I'm trying to create a service that will do background jobs for me even after the user closes the app from the running processes menu(by shifting process out of the screen).
What I tried to do is create service in a different process by declaring it like this:
<service
android:name=".service.Service"
android:enabled="true"
android:icon="@drawable/ic_launcher"
android:process=":my_process" >
</service>
and the onStartCommand() is:
@Override
public int onStartCommand(Intent intent, int flags, int startId) {
return START_STICKY;
}
According to the Android documentation you can achieve this behavior by using the attribute:
android:isolatedProcess="true"
By the way, I know that it's not answering the question but it might help some people as well - lately, I found out about a great third-party lib that Evernote developers have created. Its name is Android-Job and its aim is to create jobs that run on different processes and can become active again even after a device reboot, it's amazing.

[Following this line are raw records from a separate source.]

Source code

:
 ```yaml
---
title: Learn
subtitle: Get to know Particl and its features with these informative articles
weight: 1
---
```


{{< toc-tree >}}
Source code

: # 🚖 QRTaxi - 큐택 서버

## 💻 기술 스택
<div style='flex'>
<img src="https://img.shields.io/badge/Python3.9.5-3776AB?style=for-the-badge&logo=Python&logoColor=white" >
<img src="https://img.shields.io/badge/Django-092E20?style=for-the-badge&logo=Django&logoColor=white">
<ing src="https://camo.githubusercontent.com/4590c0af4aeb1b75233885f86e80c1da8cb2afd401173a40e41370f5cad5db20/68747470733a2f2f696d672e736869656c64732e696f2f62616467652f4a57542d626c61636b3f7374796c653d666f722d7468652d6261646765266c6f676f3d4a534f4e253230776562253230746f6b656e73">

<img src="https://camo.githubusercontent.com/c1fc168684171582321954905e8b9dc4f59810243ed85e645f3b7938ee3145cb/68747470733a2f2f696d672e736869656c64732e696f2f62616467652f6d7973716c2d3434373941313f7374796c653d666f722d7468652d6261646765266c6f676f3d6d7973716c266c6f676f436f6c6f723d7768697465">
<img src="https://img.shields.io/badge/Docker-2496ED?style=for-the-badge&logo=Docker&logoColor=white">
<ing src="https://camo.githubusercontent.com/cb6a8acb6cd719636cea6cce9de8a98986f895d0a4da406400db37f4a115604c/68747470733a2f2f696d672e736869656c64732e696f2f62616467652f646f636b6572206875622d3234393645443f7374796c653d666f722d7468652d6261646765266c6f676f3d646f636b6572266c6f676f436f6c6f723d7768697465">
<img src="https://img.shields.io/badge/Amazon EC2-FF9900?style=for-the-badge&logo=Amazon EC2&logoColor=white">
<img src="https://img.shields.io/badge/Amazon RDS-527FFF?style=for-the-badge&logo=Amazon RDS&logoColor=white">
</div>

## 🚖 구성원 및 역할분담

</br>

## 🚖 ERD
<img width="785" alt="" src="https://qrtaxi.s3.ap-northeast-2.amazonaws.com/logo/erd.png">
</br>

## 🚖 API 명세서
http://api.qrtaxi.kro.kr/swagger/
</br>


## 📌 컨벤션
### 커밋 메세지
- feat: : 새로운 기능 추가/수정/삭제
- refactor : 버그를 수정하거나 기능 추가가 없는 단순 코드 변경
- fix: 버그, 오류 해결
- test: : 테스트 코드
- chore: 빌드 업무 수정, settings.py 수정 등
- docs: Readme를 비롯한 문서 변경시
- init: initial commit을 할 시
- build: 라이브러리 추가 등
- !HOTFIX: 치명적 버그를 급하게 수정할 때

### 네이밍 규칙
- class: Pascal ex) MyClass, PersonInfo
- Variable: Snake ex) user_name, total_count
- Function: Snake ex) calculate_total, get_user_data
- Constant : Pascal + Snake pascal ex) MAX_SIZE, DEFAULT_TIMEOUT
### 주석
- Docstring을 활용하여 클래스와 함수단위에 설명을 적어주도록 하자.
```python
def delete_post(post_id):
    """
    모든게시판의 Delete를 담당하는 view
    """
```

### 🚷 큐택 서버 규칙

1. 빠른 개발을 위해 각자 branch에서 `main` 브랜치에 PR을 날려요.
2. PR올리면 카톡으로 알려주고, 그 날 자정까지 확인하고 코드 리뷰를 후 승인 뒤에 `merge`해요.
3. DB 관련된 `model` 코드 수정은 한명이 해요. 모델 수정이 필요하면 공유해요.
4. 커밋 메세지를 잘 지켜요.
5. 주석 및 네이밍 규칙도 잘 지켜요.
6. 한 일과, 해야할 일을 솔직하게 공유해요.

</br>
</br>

Actually there are different kinds of services you can implement. Use a Service instead of IntentService
. There you need to look at START_STICKY
, START_NOT_STICKY
and START_REDELIVER_INTENT
you can keep your service running in background even if your activity dies. Android services also look at AIDL
services
For this you can use Handler and Runnable class
@Override
public void onCreate()
{
Toast.makeText(context, "SMS SERVICE START", Toast.LENGTH_SHORT).show();
handler=new Handler();
runnable=new Runnable() {
@Override
public void run()
{
TASK();
handler.postDelayed(runnable,180000);
// 3min delay
}
};
handler.postDelayed(runnable,180000);
super.onCreate();
}
This task run continuously 3min
public void TASK()
{
//your task
}
Services were designed to run in the background, no need for a different process.
From the services documentation:
Once started, a service can run in the background indefinitely, even if the component that started it, is destroyed.
The service however, should stop itself, when its work is done. IntentService is the easiest way to start implementing a service.